-- Dataset entries --
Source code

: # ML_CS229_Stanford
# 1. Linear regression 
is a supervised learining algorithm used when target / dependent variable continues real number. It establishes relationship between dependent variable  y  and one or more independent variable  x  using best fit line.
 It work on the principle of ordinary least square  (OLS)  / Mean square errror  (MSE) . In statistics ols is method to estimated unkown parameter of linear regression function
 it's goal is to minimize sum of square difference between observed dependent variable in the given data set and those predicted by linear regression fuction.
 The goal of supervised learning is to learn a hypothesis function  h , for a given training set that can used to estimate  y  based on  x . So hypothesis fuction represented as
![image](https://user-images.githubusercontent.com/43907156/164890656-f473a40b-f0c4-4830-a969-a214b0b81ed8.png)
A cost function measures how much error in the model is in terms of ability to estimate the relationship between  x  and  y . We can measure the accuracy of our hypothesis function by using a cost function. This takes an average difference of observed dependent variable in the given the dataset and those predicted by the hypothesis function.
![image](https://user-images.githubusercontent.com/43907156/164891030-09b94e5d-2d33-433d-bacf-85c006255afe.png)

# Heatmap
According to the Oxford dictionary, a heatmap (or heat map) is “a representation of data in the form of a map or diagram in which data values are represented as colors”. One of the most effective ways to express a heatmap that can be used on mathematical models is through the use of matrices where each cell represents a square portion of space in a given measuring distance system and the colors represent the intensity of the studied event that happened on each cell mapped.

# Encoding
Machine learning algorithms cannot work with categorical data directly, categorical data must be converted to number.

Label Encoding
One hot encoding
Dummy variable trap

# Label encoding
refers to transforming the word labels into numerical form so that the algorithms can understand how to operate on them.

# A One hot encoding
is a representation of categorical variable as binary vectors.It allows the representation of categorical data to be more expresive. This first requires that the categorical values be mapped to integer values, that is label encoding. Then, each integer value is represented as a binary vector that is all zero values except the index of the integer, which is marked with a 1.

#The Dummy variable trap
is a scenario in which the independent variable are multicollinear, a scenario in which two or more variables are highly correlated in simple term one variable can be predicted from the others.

-- Task item --
Within the records above, how many lines include the word "represented"? State the number by itself.

-- Task result --
3